Effective blue light photodynamic therapy does not affect cutaneous langerhans cell number or oxidatively damage DNA.

Abstract Photodynamic therapy (PDT) using aminolevulinic acid (ALA) with blue light or red light is effective for treating actinic keratoses (AKs). However, immunosuppression follows red light PDT, raising the spectre of skin cancer promotion in treated skin. To determine whether broad-area short incubation (BASI)-ALA-PDT using blue light immunosuppression immunosuppresses treated skin. Patients were evaluated clinically and by standardized facial biopsies of non-AK skin before, 24 hours and 1 month after customary blue light BASI-ALA-PDT. All biopsies were stained for markers of epidermal atypia and Langerhans cells (LCs); and at 24 hours to detect oxidative DNA damage. Patients had an 81% reduction in AKs and slight improvement in clinical and histologic signs of photoaging after 1 month.

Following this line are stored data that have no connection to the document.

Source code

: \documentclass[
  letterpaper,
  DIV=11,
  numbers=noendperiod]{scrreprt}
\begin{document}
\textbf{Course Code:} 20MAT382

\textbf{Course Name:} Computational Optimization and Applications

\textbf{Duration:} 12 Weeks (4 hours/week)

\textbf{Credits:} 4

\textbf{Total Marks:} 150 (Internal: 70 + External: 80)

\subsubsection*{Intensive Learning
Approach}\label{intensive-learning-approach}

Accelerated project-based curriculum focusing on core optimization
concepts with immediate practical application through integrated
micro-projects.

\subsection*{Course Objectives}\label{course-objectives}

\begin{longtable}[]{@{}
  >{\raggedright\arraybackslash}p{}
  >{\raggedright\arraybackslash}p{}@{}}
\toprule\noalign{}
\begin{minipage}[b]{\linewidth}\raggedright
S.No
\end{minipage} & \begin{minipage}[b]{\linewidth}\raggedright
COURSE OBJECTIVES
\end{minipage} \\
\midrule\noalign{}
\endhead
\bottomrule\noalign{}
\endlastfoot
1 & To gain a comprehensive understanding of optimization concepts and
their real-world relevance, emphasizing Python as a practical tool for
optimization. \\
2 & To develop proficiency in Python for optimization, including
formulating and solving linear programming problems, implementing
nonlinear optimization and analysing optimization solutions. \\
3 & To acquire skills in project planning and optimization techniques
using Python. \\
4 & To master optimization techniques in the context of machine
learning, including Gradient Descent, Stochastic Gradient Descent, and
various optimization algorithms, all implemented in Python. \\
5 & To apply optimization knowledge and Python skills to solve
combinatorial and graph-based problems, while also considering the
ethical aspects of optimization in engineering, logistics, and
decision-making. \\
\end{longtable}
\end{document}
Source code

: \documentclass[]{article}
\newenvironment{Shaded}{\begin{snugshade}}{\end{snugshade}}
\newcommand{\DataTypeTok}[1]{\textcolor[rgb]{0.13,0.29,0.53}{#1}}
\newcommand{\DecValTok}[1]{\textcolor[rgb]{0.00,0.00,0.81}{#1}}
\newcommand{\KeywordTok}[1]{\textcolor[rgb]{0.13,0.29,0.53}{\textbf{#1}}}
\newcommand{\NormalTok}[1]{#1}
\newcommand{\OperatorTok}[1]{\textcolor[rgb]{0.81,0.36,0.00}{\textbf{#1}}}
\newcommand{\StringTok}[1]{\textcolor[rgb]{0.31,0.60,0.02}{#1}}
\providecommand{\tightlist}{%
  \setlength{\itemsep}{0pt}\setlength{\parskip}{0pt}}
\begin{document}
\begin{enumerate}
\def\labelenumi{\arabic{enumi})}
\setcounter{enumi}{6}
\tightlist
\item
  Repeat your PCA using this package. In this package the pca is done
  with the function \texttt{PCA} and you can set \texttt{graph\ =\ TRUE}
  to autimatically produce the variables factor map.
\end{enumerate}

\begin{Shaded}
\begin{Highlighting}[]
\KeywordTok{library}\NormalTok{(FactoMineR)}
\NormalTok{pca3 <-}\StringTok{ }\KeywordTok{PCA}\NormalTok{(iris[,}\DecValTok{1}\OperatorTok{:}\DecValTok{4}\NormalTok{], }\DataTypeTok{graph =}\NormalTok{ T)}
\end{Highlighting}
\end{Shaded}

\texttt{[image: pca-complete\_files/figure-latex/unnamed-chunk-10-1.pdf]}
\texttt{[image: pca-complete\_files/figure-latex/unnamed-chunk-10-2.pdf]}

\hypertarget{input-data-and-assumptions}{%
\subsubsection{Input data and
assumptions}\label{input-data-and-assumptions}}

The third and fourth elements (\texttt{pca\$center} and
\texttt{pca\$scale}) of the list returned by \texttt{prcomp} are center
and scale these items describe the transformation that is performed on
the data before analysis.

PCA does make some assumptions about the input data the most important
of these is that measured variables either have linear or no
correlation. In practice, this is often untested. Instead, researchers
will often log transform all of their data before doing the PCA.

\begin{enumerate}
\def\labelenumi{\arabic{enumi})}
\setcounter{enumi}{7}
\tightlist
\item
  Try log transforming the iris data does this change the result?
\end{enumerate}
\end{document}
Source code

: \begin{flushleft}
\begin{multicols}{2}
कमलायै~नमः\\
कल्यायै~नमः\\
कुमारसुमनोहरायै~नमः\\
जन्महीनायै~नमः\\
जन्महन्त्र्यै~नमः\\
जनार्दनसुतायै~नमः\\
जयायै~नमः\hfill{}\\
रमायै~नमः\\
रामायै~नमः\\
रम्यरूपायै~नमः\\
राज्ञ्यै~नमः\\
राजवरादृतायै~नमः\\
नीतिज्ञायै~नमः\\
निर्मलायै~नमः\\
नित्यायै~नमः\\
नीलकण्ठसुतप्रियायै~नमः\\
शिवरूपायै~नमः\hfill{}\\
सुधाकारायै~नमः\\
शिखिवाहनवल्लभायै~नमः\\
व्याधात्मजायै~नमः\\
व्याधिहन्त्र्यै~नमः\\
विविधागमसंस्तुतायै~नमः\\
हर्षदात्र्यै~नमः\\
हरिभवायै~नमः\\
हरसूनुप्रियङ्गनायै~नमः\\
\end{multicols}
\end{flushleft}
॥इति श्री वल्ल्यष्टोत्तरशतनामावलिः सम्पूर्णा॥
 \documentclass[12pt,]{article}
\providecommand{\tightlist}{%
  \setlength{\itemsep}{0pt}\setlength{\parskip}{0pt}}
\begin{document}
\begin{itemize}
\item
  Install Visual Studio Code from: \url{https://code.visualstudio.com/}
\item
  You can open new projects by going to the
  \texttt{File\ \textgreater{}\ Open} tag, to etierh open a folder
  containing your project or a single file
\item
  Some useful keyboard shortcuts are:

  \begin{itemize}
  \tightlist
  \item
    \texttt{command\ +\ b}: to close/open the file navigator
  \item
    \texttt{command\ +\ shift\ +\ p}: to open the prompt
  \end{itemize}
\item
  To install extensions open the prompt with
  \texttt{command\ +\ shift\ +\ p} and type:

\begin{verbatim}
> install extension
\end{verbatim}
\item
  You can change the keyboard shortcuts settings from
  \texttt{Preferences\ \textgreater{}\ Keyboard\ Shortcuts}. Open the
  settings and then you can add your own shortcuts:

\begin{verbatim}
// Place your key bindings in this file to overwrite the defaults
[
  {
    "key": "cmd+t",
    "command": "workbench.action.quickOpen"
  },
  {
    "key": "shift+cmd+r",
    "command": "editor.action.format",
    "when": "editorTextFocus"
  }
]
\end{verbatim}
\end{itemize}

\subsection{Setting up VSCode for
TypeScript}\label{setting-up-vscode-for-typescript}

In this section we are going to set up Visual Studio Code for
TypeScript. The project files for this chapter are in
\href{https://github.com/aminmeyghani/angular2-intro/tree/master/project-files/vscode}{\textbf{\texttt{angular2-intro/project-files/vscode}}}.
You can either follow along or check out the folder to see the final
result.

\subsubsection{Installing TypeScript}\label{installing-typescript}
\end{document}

The biopsied chronically photodamaged skin without clinically detectable AKs showed no effect of PDT on the LC number, distribution, or morphology; and no oxidative DNA damage, in contrast to the changes reported after customary red light PDT. Customary blue light BASI-ALA-PDT does not affect the LC number or produce oxidative DNA damage, the sequelae of red light PDT responsible for immunosuppression in treated skin.